Figure 4A shows the target-related ERP (actually the difference between the target-related and distracter-related ERPs) waveforms collapsed across targets presented between 1,000 and 2,433 ms after the cue onset. To analyze the P300 component, we compared ERP waveforms to the attended target (red solid line) with that to the ignored target (blue dotted line) recorded from the contralateral posterior channels to the target location (upper panel in Figure 4A). There was a positive deflection in the ERP to the attended target, but no such deflection in the ERP to the ignored target. We defined this positive ERP component as P300 based on the polarity and latency. The peak latency of the P300 was 389 ms after target presentation.

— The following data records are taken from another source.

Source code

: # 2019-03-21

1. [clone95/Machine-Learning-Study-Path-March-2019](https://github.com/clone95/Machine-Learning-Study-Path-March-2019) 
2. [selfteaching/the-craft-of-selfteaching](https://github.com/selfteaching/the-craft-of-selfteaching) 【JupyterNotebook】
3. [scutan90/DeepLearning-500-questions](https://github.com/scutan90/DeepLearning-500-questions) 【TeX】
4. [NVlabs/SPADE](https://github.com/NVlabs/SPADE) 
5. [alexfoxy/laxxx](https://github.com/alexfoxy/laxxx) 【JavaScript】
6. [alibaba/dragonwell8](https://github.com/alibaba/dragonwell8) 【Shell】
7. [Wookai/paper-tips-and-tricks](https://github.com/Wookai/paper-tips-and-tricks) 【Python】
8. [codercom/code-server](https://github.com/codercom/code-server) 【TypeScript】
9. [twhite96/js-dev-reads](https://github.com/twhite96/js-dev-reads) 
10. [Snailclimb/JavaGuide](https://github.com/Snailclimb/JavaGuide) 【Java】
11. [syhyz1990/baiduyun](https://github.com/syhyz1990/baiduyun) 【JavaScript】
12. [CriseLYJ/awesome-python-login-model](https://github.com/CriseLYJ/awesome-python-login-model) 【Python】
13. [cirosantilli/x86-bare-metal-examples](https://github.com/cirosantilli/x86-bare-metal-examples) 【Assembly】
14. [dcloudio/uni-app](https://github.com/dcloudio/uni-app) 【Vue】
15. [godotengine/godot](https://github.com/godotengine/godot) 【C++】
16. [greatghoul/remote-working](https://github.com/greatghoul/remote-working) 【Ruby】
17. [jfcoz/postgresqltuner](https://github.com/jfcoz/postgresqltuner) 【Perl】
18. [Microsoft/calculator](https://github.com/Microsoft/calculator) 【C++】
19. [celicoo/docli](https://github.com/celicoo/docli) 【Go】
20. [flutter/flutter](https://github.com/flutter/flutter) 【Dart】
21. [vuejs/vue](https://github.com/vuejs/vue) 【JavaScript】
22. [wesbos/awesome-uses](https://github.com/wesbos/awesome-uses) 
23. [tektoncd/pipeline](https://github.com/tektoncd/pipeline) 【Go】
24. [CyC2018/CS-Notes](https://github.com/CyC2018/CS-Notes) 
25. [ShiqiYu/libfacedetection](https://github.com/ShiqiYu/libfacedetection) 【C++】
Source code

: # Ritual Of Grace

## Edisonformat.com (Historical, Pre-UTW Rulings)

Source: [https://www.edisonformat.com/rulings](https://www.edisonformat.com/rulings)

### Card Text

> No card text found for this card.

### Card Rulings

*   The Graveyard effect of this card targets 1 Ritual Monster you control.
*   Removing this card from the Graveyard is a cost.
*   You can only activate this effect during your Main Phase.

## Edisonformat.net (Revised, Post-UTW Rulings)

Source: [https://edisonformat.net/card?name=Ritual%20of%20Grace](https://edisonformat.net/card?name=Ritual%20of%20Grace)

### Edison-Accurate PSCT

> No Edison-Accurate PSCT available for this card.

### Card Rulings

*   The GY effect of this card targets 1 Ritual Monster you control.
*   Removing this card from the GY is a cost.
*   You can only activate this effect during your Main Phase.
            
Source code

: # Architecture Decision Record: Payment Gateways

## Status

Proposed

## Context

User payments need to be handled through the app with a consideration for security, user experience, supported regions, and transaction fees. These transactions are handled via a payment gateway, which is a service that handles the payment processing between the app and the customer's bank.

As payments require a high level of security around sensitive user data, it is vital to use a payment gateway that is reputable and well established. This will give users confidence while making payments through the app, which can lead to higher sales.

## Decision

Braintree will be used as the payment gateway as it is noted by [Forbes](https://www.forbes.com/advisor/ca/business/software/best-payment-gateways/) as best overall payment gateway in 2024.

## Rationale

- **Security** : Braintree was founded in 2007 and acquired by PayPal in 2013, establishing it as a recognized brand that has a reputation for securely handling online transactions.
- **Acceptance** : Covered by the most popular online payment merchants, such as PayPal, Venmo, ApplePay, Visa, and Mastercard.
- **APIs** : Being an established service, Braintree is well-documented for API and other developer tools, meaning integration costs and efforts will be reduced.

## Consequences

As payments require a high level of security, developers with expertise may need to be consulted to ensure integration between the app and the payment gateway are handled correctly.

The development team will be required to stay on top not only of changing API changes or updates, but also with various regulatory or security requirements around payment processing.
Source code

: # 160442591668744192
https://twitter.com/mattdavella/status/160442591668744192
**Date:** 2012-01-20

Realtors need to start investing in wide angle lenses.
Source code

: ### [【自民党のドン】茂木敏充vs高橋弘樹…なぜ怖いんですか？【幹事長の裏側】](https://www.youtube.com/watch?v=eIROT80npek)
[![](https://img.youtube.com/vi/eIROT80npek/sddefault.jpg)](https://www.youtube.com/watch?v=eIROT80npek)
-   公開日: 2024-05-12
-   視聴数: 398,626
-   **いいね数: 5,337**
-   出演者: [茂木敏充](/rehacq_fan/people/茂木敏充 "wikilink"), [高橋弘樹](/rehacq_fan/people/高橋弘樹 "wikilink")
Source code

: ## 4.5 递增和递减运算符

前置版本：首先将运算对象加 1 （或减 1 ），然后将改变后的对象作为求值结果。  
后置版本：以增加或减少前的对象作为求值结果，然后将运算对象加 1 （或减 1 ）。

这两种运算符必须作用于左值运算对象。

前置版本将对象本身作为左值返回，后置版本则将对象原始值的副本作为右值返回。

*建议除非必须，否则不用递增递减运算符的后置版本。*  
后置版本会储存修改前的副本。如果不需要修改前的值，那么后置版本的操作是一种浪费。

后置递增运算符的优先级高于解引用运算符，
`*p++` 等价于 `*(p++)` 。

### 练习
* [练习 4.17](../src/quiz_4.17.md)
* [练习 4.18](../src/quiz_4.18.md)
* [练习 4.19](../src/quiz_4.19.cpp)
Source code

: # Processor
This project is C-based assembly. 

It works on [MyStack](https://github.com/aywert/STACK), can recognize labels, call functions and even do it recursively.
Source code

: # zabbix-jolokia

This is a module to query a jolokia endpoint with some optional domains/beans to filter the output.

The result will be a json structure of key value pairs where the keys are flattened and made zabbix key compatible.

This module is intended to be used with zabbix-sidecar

To analyze the N2pc component, we compared the ERP waveform to the attended target recorded from the contralateral posterior channels (red solid line) with that from the ipsilateral posterior channels (blue dotted line) (lower panel in Figure 4A). There was a negative deflection in the ERP waveform in the contralateral channels relative to that observed in the ipsilateral channels. We defined this negative ERP component as N2pc. The peak latency of N2pc was 240 ms after target onset. An average over ±50 ms around the peak latency (gray shaded areas in Figure 4A) was calculated as an index of the attentional modulation for each of the P300 and N2pc components.
To show how well the temporal windows capture the ERP components, we plotted time courses of EEG amplitude as functions of time after target onset and time after cue onset (Figure 4B). The figure shows little ERP components outside the window independently of time after target onset and of time after cue onset. This justifies our choice of the temporal windows for the components in the present experiment although there may be a particular ERP component at different time in some cases due to attentional influence on its latency (e.g., [20], [23]).
Time-course analysis.
Figure 5A shows the time course of the P300 amplitudes averaged across participants for the attended (red solid line) and ignored (blue dotted line) conditions. The P300 amplitudes were subjected to a repeated-measures ANOVA with the factors of attentional state (attend vs. ignore) and time (18 time bins). The results revealed significant effects of attentional state [F(1,6) = 20.16, p<.05], time [F(17,102) = 3.69, p<.05], and their interaction [F(17,102) = 3.31, p<.05]. Analysis of the simple main effects revealed that attentional modulation of the P300 amplitude was significant for targets presented at 717 ms (6th bin) or later except at 2,292 ms (17th bin) after the cue onset (all ps<.05). Likewise for the N2pc amplitudes, Figure 5B shows the averaged time course of N2pc amplitudes for the contralateral (red solid line) and ipsilateral (blue dotted line) conditions. The N2pc amplitudes were subjected to a two-factor ANOVA with the factors of hemisphere (contralateral vs. ipsilateral) and time (18 time bins). The analysis revealed a main effect of hemisphere [F(1,6) = 12.83, p<.05] and an interaction of the two factors [F(17,102) = 3.04, p<.05], but not a main effect of time [F(17,102) = 0.53, p = .93, n.s]. Analysis of the simple main effects revealed that attentional modulation of the N2pc amplitude was significant for targets presented at 858 ms (7th bin) or later except at 2,433 ms (18th bin) after the cue onset (all ps<.05).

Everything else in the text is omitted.